━━ Given data

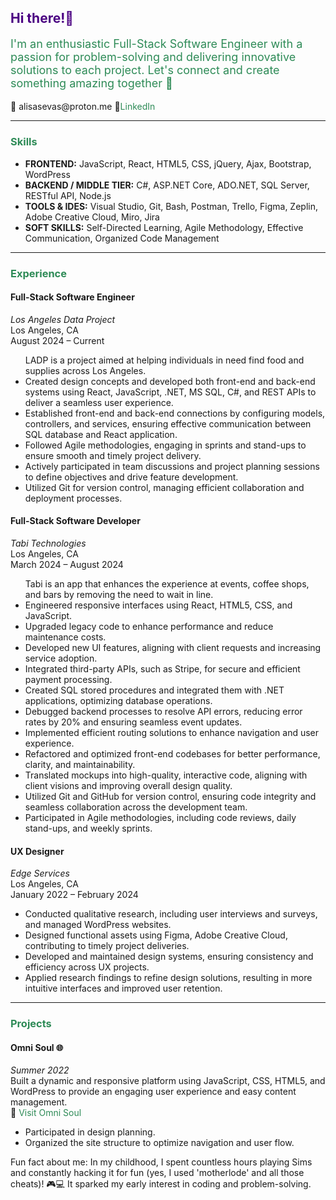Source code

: <h2 style="color: #4b0082;">Hi there!👋</h2>

<p style="font-size: 18px; color: #2e8b57;">I'm an enthusiastic Full-Stack Software Engineer with a passion for problem-solving and delivering innovative solutions to each project. Let's connect and create something amazing together 🚀</p>

<p>📧 alisasevas@proton.me 🔗<a href="https://www.linkedin.com/in/alisasev" style="font-size: 14px; color: #2e8b57; text-decoration: none;" target="_blank">LinkedIn</a></p>

<hr>

<h3 style="color: #2e8b57;">Skills</h3>

<ul>
    <li><strong>FRONTEND:</strong> JavaScript, React, HTML5, CSS, jQuery, Ajax, Bootstrap, WordPress</li>
    <li><strong>BACKEND / MIDDLE TIER:</strong> C#, ASP.NET Core, ADO.NET, SQL Server, RESTful API, Node.js</li>
    <li><strong>TOOLS & IDES:</strong> Visual Studio, Git, Bash, Postman, Trello, Figma, Zeplin, Adobe Creative Cloud, Miro, Jira</li>
    <li><strong>SOFT SKILLS:</strong> Self-Directed Learning, Agile Methodology, Effective Communication, Organized Code Management</li>
</ul>

<hr>

<h3 style="color: #2e8b57;">Experience</h3>

<h4>Full-Stack Software Engineer</h4>
<p><em>Los Angeles Data Project</em><br>
Los Angeles, CA<br>
August 2024 – Current</p>

<ul>
    LADP is a project aimed at helping individuals in need find food and supplies across Los Angeles. 
    <li>Created design concepts and developed both front-end and back-end systems using React, JavaScript, .NET, MS SQL, C#, and REST APIs to deliver a seamless user experience.</li>
    <li>Established front-end and back-end connections by configuring models, controllers, and services, ensuring effective communication between SQL database and React application.</li>
    <li>Followed Agile methodologies, engaging in sprints and stand-ups to ensure smooth and timely project delivery.</li>
    <li>Actively participated in team discussions and project planning sessions to define objectives and drive feature development.</li>
    <li>Utilized Git for version control, managing efficient collaboration and deployment processes.</li>
</ul>

<h4>Full-Stack Software Developer</h4>
<p><em>Tabi Technologies</em><br>
Los Angeles, CA<br>
March 2024 – August 2024</p>

<ul>
    Tabi is an app that enhances the experience at events, coffee shops, and bars by removing the need to wait in line.
    <li>Engineered responsive interfaces using React, HTML5, CSS, and JavaScript.</li>
    <li>Upgraded legacy code to enhance performance and reduce maintenance costs.</li>
    <li>Developed new UI features, aligning with client requests and increasing service adoption.</li>
    <li>Integrated third-party APIs, such as Stripe, for secure and efficient payment processing.</li>
    <li>Created SQL stored procedures and integrated them with .NET applications, optimizing database operations.</li>
    <li>Debugged backend processes to resolve API errors, reducing error rates by 20% and ensuring seamless event updates.</li>
    <li>Implemented efficient routing solutions to enhance navigation and user experience.</li>
    <li>Refactored and optimized front-end codebases for better performance, clarity, and maintainability.</li>
    <li>Translated mockups into high-quality, interactive code, aligning with client visions and improving overall design quality.</li>
    <li>Utilized Git and GitHub for version control, ensuring code integrity and seamless collaboration across the development team.</li>
    <li>Participated in Agile methodologies, including code reviews, daily stand-ups, and weekly sprints.</li>
</ul>

<h4>UX Designer</h4>
<p><em>Edge Services</em><br>
Los Angeles, CA<br>
January 2022 – February 2024</p>

<ul>
    <li>Conducted qualitative research, including user interviews and surveys, and managed WordPress websites.</li>
    <li>Designed functional assets using Figma, Adobe Creative Cloud, contributing to timely project deliveries.</li>
    <li>Developed and maintained design systems, ensuring consistency and efficiency across UX projects.</li>
    <li>Applied research findings to refine design solutions, resulting in more intuitive interfaces and improved user retention.</li>
</ul>

<hr>

<h3 style="color: #2e8b57;">Projects</h3>

<h4>Omni Soul 🌐</h4>
<p><em>Summer 2022</em><br>
Built a dynamic and responsive platform using JavaScript, CSS, HTML5, and WordPress to provide an engaging user experience and easy content management.<br>
🔗 <a href="https://www.omnisoul.co/" style="color: #2e8b57; text-decoration: none;" target="_blank">Visit Omni Soul</a></p>

<ul>
    <li>Participated in design planning.</li>
    <li>Organized the site structure to optimize navigation and user flow.</li>
</ul>

<p>Fun fact about me: In my childhood, I spent countless hours playing Sims and constantly hacking it for fun (yes, I used 'motherlode' and all those cheats)! 🎮💻 It sparked my early interest in coding and problem-solving.</p>
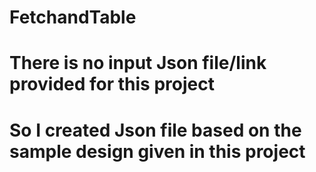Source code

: # FetchandTable

# There is no input Json file/link provided for this project

# So I created Json file based on the sample design given in this project
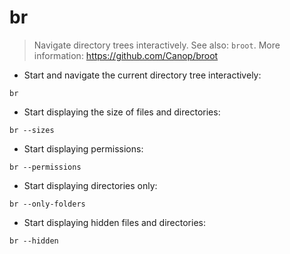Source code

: # br

> Navigate directory trees interactively.
> See also: `broot`.
> More information: <https://github.com/Canop/broot>

- Start and navigate the current directory tree interactively:

`br`

- Start displaying the size of files and directories:

`br --sizes`

- Start displaying permissions:

`br --permissions`

- Start displaying directories only:

`br --only-folders`

- Start displaying hidden files and directories:

`br --hidden`
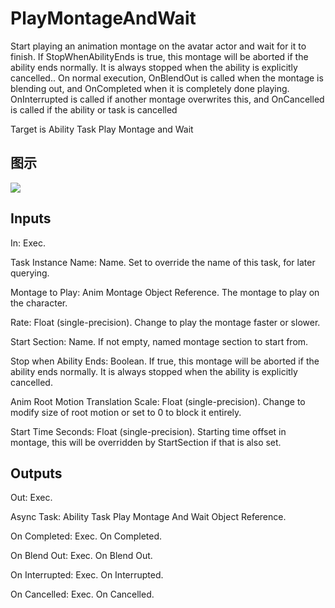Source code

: # PlayMontageAndWait

Start playing an animation montage on the avatar actor and wait for it to finish. If StopWhenAbilityEnds is true, this montage will be aborted if the ability ends normally. It is always stopped when the ability is explicitly cancelled.. On normal execution, OnBlendOut is called when the montage is blending out, and OnCompleted when it is completely done playing. OnInterrupted is called if another montage overwrites this, and OnCancelled is called if the ability or task is cancelled

Target is Ability Task Play Montage and Wait

## 图示

![]($-20221218-17331219.png)

## Inputs

In: Exec.

Task Instance Name: Name. Set to override the name of this task, for later querying.

Montage to Play: Anim Montage Object Reference. The montage to play on the character.

Rate: Float (single-precision). Change to play the montage faster or slower.

Start Section: Name. If not empty, named montage section to start from.

Stop when Ability Ends: Boolean. If true, this montage will be aborted if the ability ends normally. It is always stopped when the ability is explicitly cancelled.

Anim Root Motion Translation Scale: Float (single-precision). Change to modify size of root motion or set to 0 to block it entirely.

Start Time Seconds: Float (single-precision). Starting time offset in montage, this will be overridden by StartSection if that is also set.  

## Outputs

Out: Exec.

Async Task: Ability Task Play Montage And Wait Object Reference.

On Completed: Exec. On Completed.

On Blend Out: Exec. On Blend Out.

On Interrupted: Exec. On Interrupted.

On Cancelled: Exec. On Cancelled.

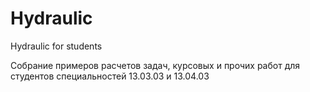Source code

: # Hydraulic
Hydraulic for students

Собрание примеров расчетов задач, курсовых и прочих работ для студентов  специальностей 13.03.03 и 13.04.03
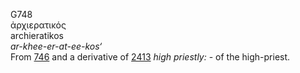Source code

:<body>
  <p>G748<br>  ἀρχιερατικός  <br> archieratikos  <br><i>ar-khee-er-at-ee-kos‘ </i><br>From <a href="g0746.htm">746</a> and a derivative of <a href="g2413.htm">2413</a>  <i>high</i> <i>priestly:</i> - of the high-priest.<br></p>
 </body>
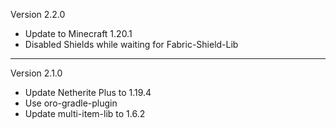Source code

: Version 2.2.0

- Update to Minecraft 1.20.1
- Disabled Shields while waiting for Fabric-Shield-Lib
----
Version 2.1.0

- Update Netherite Plus to 1.19.4
- Use oro-gradle-plugin
- Update multi-item-lib to 1.6.2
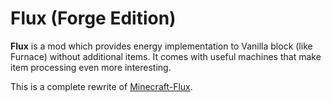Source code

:# Flux (Forge Edition)

**Flux** is a mod which provides energy implementation to Vanilla block (like Furnace) without additional items. It comes with useful machines that make item processing even more interesting.

This is a complete rewrite of [Minecraft-Flux](https://github.com/Szewek/Minecraft-Flux).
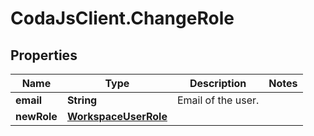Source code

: # CodaJsClient.ChangeRole

## Properties
Name | Type | Description | Notes
------------ | ------------- | ------------- | -------------
**email** | **String** | Email of the user. | 
**newRole** | [**WorkspaceUserRole**](WorkspaceUserRole.md) |  | 
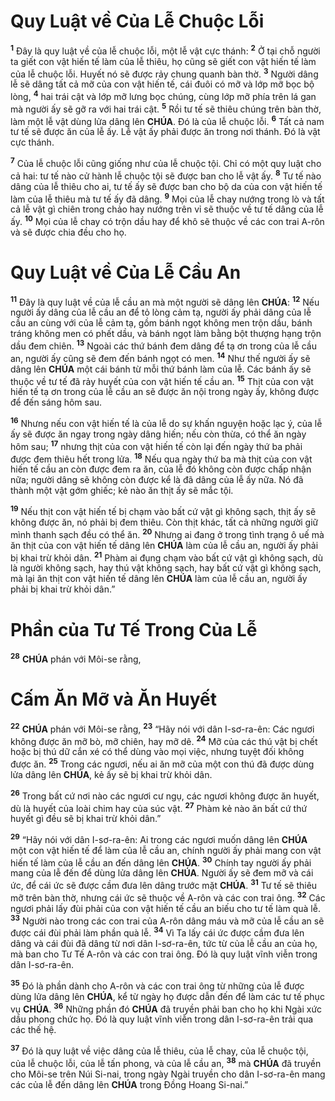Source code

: # Quy Luật về Của Lễ Chuộc Lỗi
<sup><b>1</b></sup> Đây là quy luật về của lễ chuộc lỗi, một lễ vật cực thánh: <sup><b>2</b></sup> Ở tại chỗ người ta giết con vật hiến tế làm của lễ thiêu, họ cũng sẽ giết con vật hiến tế làm của lễ chuộc lỗi. Huyết nó sẽ được rảy chung quanh bàn thờ. <sup><b>3</b></sup> Người dâng lễ sẽ dâng tất cả mỡ của con vật hiến tế, cái đuôi có mỡ và lớp mỡ bọc bộ lòng, <sup><b>4</b></sup> hai trái cật và lớp mỡ lưng bọc chúng, cùng lớp mỡ phía trên lá gan mà người ấy sẽ gỡ ra với hai trái cật. <sup><b>5</b></sup> Rồi tư tế sẽ thiêu chúng trên bàn thờ, làm một lễ vật dùng lửa dâng lên **CHÚA**. Đó là của lễ chuộc lỗi. <sup><b>6</b></sup> Tất cả nam tư tế sẽ được ăn của lễ ấy. Lễ vật ấy phải được ăn trong nơi thánh. Đó là vật cực thánh.

<sup><b>7</b></sup> Của lễ chuộc lỗi cũng giống như của lễ chuộc tội. Chỉ có một quy luật cho cả hai: tư tế nào cử hành lễ chuộc tội sẽ được ban cho lễ vật ấy. <sup><b>8</b></sup> Tư tế nào dâng của lễ thiêu cho ai, tư tế ấy sẽ được ban cho bộ da của con vật hiến tế làm của lễ thiêu mà tư tế ấy đã dâng. <sup><b>9</b></sup> Mọi của lễ chay nướng trong lò và tất cả lễ vật gì chiên trong chảo hay nướng trên vỉ sẽ thuộc về tư tế dâng của lễ ấy. <sup><b>10</b></sup> Mọi của lễ chay có trộn dầu hay để khô sẽ thuộc về các con trai A-rôn và sẽ được chia đều cho họ.

# Quy Luật về Của Lễ Cầu An
<sup><b>11</b></sup> Đây là quy luật về của lễ cầu an mà một người sẽ dâng lên **CHÚA**: <sup><b>12</b></sup> Nếu người ấy dâng của lễ cầu an để tỏ lòng cảm tạ, người ấy phải dâng của lễ cầu an cùng với của lễ cảm tạ, gồm bánh ngọt không men trộn dầu, bánh tráng không men có phết dầu, và bánh ngọt làm bằng bột thượng hạng trộn dầu đem chiên. <sup><b>13</b></sup> Ngoài các thứ bánh đem dâng để tạ ơn trong của lễ cầu an, người ấy cũng sẽ đem đến bánh ngọt có men. <sup><b>14</b></sup> Như thế người ấy sẽ dâng lên **CHÚA** một cái bánh từ mỗi thứ bánh làm của lễ. Các bánh ấy sẽ thuộc về tư tế đã rảy huyết của con vật hiến tế cầu an. <sup><b>15</b></sup> Thịt của con vật hiến tế tạ ơn trong của lễ cầu an sẽ được ăn nội trong ngày ấy, không được để đến sáng hôm sau.

<sup><b>16</b></sup> Nhưng nếu con vật hiến tế là của lễ do sự khấn nguyện hoặc lạc ý, của lễ ấy sẽ được ăn ngay trong ngày dâng hiến; nếu còn thừa, có thể ăn ngày hôm sau; <sup><b>17</b></sup> nhưng thịt của con vật hiến tế còn lại đến ngày thứ ba phải được đem thiêu hết trong lửa. <sup><b>18</b></sup> Nếu qua ngày thứ ba mà thịt của con vật hiến tế cầu an còn được đem ra ăn, của lễ đó không còn được chấp nhận nữa; người dâng sẽ không còn được kể là đã dâng của lễ ấy nữa. Nó đã thành một vật gớm ghiếc; kẻ nào ăn thịt ấy sẽ mắc tội.

<sup><b>19</b></sup> Nếu thịt con vật hiến tế bị chạm vào bất cứ vật gì không sạch, thịt ấy sẽ không được ăn, nó phải bị đem thiêu. Còn thịt khác, tất cả những người giữ mình thanh sạch đều có thể ăn. <sup><b>20</b></sup> Nhưng ai đang ở trong tình trạng ô uế mà ăn thịt của con vật hiến tế dâng lên **CHÚA** làm của lễ cầu an, người ấy phải bị khai trừ khỏi dân. <sup><b>21</b></sup> Phàm ai đụng chạm vào bất cứ vật gì không sạch, dù là người không sạch, hay thú vật không sạch, hay bất cứ vật gì không sạch, mà lại ăn thịt con vật hiến tế dâng lên **CHÚA** làm của lễ cầu an, người ấy phải bị khai trừ khỏi dân.”

# Phần của Tư Tế Trong Của Lễ
<sup><b>28</b></sup> **CHÚA** phán với Môi-se rằng, 
# Cấm Ăn Mỡ và Ăn Huyết
<sup><b>22</b></sup> **CHÚA** phán với Môi-se rằng, <sup><b>23</b></sup> “Hãy nói với dân I-sơ-ra-ên: Các ngươi không được ăn mỡ bò, mỡ chiên, hay mỡ dê. <sup><b>24</b></sup> Mỡ của các thú vật bị chết hoặc bị thú dữ cắn xé có thể dùng vào mọi việc, nhưng tuyệt đối không được ăn. <sup><b>25</b></sup> Trong các ngươi, nếu ai ăn mỡ của một con thú đã được dùng lửa dâng lên **CHÚA**, kẻ ấy sẽ bị khai trừ khỏi dân.

<sup><b>26</b></sup> Trong bất cứ nơi nào các ngươi cư ngụ, các ngươi không được ăn huyết, dù là huyết của loài chim hay của súc vật. <sup><b>27</b></sup> Phàm kẻ nào ăn bất cứ thứ huyết gì đều sẽ bị khai trừ khỏi dân.”

<sup><b>29</b></sup> “Hãy nói với dân I-sơ-ra-ên: Ai trong các ngươi muốn dâng lên **CHÚA** một con vật hiến tế để làm của lễ cầu an, chính người ấy phải mang con vật hiến tế làm của lễ cầu an đến dâng lên **CHÚA**. <sup><b>30</b></sup> Chính tay người ấy phải mang của lễ đến để dùng lửa dâng lên **CHÚA**. Người ấy sẽ đem mỡ và cái ức, để cái ức sẽ được cầm đưa lên dâng trước mặt **CHÚA**. <sup><b>31</b></sup> Tư tế sẽ thiêu mỡ trên bàn thờ, nhưng cái ức sẽ thuộc về A-rôn và các con trai ông. <sup><b>32</b></sup> Các ngươi phải lấy đùi phải của con vật hiến tế cầu an biếu cho tư tế làm quà lễ. <sup><b>33</b></sup> Người nào trong các con trai của A-rôn dâng máu và mỡ của lễ cầu an sẽ được cái đùi phải làm phần quà lễ. <sup><b>34</b></sup> Vì Ta lấy cái ức được cầm đưa lên dâng và cái đùi đã dâng từ nơi dân I-sơ-ra-ên, tức từ của lễ cầu an của họ, mà ban cho Tư Tế A-rôn và các con trai ông. Đó là quy luật vĩnh viễn trong dân I-sơ-ra-ên.

<sup><b>35</b></sup> Đó là phần dành cho A-rôn và các con trai ông từ những của lễ được dùng lửa dâng lên **CHÚA**, kể từ ngày họ được dẫn đến để làm các tư tế phục vụ **CHÚA**. <sup><b>36</b></sup> Những phần đó **CHÚA** đã truyền phải ban cho họ khi Ngài xức dầu phong chức họ. Đó là quy luật vĩnh viễn trong dân I-sơ-ra-ên trải qua các thế hệ.

<sup><b>37</b></sup> Đó là quy luật về việc dâng của lễ thiêu, của lễ chay, của lễ chuộc tội, của lễ chuộc lỗi, của lễ tấn phong, và của lễ cầu an, <sup><b>38</b></sup> mà **CHÚA** đã truyền cho Môi-se trên Núi Si-nai, trong ngày Ngài truyền cho dân I-sơ-ra-ên mang các của lễ đến dâng lên **CHÚA** trong Đồng Hoang Si-nai.”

━━━━

#### Work to be completed:
Could you retype exactly the lines above, starting at the line that contains "<p><em>Los Angeles Data Project</em><br>" and ending at the line that contains "<li>Upgraded legacy code", and nothing more?

#### Solution to the problem:
<p><em>Los Angeles Data Project</em><br>
Los Angeles, CA<br>
August 2024 – Current</p>

<ul>
    LADP is a project aimed at helping individuals in need find food and supplies across Los Angeles. 
    <li>Created design concepts and developed both front-end and back-end systems using React, JavaScript, .NET, MS SQL, C#, and REST APIs to deliver a seamless user experience.</li>
    <li>Established front-end and back-end connections by configuring models, controllers, and services, ensuring effective communication between SQL database and React application.</li>
    <li>Followed Agile methodologies, engaging in sprints and stand-ups to ensure smooth and timely project delivery.</li>
    <li>Actively participated in team discussions and project planning sessions to define objectives and drive feature development.</li>
    <li>Utilized Git for version control, managing efficient collaboration and deployment processes.</li>
</ul>

<h4>Full-Stack Software Developer</h4>
<p><em>Tabi Technologies</em><br>
Los Angeles, CA<br>
March 2024 – August 2024</p>

<ul>
    Tabi is an app that enhances the experience at events, coffee shops, and bars by removing the need to wait in line.
    <li>Engineered responsive interfaces using React, HTML5, CSS, and JavaScript.</li>
    <li>Upgraded legacy code to enhance performance and reduce maintenance costs.</li>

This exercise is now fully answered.